▶ **Source information**:
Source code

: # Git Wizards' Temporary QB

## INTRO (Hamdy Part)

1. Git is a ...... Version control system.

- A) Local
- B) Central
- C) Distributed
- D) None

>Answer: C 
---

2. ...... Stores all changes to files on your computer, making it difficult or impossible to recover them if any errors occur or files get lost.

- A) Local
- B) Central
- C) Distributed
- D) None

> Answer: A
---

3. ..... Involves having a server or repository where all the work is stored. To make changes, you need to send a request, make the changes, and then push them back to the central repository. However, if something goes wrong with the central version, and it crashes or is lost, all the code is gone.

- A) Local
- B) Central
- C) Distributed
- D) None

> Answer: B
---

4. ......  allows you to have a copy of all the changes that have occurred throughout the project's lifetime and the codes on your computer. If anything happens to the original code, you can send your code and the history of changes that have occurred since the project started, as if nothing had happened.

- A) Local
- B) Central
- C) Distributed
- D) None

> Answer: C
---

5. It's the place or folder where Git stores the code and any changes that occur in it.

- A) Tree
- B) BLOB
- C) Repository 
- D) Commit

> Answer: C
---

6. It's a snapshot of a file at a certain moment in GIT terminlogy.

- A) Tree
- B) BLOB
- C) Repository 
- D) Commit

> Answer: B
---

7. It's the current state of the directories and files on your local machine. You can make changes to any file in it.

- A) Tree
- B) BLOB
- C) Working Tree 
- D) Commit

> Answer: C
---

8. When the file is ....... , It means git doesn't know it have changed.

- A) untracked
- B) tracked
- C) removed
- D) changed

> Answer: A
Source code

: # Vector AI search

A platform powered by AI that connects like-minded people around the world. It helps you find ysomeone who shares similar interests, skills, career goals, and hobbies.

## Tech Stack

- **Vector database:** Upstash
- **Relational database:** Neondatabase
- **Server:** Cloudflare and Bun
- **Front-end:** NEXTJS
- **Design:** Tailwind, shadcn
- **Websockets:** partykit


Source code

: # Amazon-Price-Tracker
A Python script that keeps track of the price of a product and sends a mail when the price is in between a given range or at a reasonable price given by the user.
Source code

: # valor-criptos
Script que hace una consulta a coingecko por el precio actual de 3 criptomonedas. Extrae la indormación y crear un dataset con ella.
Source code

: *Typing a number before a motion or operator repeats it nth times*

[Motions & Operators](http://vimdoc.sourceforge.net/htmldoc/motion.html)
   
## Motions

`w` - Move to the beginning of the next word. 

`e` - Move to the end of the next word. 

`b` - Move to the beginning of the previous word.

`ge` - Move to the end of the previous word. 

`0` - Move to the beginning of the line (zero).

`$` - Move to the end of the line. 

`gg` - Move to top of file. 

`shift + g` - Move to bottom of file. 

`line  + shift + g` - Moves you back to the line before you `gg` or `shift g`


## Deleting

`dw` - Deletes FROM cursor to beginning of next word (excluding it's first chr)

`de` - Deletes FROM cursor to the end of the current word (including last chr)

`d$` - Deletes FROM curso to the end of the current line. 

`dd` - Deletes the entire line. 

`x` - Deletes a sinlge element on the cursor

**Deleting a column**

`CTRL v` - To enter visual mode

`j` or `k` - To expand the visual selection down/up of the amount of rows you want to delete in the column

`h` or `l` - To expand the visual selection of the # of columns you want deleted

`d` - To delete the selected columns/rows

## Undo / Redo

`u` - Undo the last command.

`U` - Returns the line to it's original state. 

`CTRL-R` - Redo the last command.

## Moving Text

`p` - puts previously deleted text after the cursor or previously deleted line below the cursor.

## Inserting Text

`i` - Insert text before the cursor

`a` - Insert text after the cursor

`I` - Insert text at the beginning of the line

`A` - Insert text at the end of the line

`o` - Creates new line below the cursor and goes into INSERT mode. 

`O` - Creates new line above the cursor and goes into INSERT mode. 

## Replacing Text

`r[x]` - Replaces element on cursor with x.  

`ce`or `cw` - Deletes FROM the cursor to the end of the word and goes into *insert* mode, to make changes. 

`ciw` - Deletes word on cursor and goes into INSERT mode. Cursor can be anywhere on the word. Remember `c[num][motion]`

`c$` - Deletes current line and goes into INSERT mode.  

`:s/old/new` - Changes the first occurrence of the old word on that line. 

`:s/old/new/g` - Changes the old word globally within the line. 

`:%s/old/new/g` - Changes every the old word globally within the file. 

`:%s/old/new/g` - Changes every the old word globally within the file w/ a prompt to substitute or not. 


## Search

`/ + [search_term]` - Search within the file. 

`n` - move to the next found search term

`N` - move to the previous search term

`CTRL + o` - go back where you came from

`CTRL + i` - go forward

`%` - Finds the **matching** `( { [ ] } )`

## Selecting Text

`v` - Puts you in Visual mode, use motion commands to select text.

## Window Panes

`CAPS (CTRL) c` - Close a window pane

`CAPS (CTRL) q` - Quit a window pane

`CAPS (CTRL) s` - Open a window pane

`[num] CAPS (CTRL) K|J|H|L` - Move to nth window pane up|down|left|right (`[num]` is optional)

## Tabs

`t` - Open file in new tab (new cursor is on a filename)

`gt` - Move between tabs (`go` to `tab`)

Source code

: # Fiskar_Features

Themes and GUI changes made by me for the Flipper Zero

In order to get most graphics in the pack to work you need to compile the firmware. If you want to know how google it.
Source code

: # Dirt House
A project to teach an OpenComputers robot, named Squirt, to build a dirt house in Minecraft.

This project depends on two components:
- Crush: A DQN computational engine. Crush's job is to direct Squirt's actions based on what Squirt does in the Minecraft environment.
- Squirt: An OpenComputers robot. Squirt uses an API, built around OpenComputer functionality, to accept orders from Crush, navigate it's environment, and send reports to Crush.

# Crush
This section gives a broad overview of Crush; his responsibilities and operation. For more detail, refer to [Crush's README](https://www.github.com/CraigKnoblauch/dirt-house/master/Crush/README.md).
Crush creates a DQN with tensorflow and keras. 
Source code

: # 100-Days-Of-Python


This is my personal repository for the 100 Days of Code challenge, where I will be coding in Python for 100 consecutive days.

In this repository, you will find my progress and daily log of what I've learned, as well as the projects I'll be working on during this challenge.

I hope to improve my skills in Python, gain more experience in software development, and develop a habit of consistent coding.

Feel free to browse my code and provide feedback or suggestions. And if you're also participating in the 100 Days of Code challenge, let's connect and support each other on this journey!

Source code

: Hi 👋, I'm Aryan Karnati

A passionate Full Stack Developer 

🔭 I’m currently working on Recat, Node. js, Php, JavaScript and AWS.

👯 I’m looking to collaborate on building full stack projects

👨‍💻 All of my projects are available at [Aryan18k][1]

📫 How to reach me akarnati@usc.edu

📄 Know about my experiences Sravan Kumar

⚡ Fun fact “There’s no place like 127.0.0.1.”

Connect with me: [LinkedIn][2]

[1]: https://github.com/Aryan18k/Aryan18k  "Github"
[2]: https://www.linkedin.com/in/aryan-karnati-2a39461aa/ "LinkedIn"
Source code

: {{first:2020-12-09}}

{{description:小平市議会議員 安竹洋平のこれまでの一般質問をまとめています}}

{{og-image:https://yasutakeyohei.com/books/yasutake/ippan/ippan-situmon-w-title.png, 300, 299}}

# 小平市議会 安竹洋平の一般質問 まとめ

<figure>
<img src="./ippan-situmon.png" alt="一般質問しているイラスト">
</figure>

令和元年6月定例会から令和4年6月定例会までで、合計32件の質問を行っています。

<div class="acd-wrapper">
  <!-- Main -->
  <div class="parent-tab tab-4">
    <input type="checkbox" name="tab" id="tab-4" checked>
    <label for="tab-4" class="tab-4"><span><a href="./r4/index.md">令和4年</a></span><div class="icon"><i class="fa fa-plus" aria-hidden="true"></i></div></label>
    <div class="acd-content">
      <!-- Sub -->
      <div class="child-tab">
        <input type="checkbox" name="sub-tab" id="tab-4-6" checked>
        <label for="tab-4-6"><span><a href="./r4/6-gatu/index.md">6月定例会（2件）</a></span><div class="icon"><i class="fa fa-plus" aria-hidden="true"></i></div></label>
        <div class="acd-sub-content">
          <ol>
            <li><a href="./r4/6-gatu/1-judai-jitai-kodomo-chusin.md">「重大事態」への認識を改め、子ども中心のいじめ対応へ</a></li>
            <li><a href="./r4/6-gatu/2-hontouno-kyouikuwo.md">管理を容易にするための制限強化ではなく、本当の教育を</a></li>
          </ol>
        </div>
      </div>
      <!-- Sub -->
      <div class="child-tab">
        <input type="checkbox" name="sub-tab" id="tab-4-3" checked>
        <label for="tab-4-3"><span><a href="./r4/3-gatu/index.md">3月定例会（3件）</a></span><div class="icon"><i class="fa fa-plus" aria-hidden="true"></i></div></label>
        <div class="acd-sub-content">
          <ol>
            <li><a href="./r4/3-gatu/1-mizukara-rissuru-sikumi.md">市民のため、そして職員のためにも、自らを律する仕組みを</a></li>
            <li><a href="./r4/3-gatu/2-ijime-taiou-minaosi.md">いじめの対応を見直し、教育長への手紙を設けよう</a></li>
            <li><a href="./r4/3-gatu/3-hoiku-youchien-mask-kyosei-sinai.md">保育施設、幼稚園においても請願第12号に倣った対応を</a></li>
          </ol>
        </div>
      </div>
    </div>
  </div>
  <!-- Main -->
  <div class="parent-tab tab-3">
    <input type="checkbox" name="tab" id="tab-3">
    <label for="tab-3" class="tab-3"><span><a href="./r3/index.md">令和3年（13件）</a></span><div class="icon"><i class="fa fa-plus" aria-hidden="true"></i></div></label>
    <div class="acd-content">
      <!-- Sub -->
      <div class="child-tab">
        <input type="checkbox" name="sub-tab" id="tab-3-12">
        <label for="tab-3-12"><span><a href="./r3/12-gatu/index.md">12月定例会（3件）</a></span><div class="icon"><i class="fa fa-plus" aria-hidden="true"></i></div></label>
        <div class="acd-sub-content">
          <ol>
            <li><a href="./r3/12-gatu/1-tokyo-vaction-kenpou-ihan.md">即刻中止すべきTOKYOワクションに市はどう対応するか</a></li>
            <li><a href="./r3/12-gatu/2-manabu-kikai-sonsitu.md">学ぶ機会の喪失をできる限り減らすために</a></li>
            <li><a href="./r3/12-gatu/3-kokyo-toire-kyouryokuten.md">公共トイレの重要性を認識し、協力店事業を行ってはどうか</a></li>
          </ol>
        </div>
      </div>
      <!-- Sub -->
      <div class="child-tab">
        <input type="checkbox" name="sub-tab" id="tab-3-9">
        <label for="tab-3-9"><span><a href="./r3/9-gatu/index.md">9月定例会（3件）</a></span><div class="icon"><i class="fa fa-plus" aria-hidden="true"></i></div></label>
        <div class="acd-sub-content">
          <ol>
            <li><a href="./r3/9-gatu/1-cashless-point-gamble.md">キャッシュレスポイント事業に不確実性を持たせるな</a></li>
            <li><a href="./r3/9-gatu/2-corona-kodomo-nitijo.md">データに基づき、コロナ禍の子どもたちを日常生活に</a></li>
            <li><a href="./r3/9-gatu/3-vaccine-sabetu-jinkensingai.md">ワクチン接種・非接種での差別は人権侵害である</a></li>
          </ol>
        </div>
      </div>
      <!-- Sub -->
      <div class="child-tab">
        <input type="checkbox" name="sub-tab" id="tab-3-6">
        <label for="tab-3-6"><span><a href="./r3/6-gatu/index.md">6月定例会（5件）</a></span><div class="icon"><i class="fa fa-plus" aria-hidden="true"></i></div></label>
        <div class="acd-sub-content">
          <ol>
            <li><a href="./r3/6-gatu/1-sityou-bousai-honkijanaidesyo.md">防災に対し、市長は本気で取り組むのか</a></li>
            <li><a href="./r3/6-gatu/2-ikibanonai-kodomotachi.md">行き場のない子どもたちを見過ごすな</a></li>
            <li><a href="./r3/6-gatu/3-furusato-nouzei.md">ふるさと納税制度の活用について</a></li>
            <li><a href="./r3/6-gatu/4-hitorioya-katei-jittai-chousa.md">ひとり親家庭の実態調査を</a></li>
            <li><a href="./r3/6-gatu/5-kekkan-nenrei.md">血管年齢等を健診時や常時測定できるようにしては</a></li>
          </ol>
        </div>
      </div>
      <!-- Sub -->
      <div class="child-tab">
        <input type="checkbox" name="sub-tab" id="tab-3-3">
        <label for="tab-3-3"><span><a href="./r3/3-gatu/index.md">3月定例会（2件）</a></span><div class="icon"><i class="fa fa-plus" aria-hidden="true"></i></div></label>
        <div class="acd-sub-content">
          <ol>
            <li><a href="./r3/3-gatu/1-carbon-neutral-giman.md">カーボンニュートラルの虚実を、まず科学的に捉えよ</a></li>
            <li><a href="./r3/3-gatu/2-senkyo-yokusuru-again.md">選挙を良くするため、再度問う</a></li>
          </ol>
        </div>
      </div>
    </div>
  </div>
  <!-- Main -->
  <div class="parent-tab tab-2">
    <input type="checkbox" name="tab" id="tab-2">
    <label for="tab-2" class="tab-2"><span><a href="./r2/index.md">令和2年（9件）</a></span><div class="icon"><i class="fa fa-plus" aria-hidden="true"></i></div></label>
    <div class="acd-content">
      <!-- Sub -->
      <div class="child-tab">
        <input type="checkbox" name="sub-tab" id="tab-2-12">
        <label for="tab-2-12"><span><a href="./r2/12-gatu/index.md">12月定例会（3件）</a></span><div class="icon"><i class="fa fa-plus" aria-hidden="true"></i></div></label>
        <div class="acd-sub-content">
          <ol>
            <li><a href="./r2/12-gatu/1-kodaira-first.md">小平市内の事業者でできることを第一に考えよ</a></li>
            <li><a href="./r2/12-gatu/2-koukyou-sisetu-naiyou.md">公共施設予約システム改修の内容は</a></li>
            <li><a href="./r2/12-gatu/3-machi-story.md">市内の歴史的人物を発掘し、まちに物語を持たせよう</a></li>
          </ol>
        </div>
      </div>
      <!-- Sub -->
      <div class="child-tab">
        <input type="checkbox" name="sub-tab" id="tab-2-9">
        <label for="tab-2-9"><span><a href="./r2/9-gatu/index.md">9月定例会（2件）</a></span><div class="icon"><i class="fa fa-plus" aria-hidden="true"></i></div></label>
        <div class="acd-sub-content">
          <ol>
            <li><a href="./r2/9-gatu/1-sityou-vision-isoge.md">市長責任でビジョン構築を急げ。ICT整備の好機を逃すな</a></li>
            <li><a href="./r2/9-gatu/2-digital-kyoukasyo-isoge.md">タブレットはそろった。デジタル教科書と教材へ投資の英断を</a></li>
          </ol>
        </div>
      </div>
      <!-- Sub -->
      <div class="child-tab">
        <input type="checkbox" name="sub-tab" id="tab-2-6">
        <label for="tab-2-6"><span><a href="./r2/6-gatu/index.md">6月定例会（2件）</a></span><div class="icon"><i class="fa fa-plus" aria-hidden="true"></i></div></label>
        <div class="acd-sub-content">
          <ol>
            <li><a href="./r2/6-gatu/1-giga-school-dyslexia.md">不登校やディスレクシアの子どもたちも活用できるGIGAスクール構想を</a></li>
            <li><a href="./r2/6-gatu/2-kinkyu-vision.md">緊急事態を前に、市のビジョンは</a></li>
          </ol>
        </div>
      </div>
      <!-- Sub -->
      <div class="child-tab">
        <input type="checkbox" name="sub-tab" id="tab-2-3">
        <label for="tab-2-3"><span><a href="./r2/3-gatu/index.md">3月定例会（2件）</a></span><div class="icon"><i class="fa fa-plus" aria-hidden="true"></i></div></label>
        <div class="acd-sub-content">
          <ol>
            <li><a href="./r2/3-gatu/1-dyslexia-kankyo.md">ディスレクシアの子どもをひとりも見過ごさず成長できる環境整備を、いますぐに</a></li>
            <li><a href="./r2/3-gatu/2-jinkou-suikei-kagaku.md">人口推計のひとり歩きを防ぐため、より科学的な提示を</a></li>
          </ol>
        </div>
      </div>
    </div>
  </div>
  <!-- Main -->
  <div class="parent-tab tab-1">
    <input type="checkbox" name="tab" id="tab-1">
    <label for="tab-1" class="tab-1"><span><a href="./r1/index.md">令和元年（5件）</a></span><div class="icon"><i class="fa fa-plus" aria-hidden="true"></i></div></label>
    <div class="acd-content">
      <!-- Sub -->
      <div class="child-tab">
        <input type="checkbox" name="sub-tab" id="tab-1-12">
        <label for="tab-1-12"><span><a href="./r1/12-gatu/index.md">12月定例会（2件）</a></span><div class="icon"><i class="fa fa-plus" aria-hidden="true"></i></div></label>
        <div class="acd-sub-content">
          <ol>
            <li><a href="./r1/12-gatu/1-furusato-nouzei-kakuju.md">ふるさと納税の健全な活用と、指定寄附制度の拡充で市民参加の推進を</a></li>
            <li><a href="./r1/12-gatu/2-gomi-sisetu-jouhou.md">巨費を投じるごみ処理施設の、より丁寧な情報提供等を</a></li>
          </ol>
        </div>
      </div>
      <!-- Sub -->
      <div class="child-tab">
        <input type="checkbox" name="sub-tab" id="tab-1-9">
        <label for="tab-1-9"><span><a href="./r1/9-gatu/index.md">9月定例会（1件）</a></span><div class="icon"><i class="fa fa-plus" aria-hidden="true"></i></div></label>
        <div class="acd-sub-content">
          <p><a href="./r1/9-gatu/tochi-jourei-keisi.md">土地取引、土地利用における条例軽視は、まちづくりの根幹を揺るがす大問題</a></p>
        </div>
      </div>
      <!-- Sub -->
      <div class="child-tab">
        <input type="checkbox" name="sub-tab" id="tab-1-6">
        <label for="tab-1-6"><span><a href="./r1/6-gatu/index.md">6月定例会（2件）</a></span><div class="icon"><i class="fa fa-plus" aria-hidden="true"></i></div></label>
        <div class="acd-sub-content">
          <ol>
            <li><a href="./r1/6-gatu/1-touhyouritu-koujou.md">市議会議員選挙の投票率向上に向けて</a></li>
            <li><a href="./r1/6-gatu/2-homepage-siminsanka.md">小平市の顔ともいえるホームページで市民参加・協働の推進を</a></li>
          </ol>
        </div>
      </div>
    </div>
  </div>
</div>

▶ **Activity**:
All lines in the records above with "challenge" need to be found and copied.

▶ **Result**:
This is my personal repository for the 100 Days of Code challenge, where I will be coding in Python for 100 consecutive days.
In this repository, you will find my progress and daily log of what I've learned, as well as the projects I'll be working on during this challenge.
Feel free to browse my code and provide feedback or suggestions. And if you're also participating in the 100 Days of Code challenge, let's connect and support each other on this journey!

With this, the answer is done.